Extracted data entries:
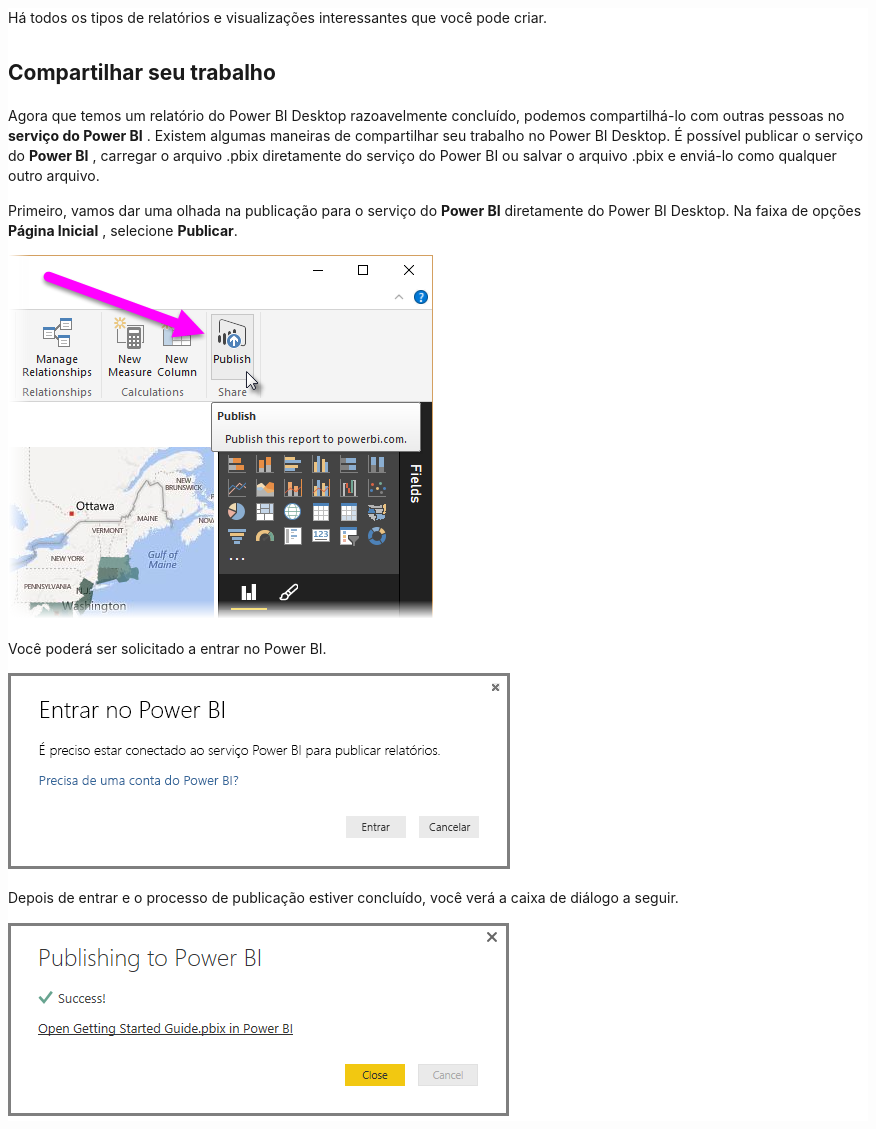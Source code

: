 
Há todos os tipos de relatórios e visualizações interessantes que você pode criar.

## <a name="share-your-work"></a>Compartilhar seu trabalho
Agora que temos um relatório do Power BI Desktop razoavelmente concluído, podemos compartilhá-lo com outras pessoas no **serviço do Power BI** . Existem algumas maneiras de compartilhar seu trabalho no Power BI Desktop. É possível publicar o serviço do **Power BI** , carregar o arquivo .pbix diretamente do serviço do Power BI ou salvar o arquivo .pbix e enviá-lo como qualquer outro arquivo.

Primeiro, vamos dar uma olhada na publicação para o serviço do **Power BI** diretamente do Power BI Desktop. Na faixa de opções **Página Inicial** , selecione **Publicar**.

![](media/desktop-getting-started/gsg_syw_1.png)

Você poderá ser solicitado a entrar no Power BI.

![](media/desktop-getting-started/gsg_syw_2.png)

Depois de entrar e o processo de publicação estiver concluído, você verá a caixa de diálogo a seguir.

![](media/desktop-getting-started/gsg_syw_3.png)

Work to be completed: Among the entries, find each line that includes the string "publicação" and copy it.

Exercise solution:
Primeiro, vamos dar uma olhada na publicação para o serviço do **Power BI** diretamente do Power BI Desktop. Na faixa de opções **Página Inicial** , selecione **Publicar**.
Depois de entrar e o processo de publicação estiver concluído, você verá a caixa de diálogo a seguir.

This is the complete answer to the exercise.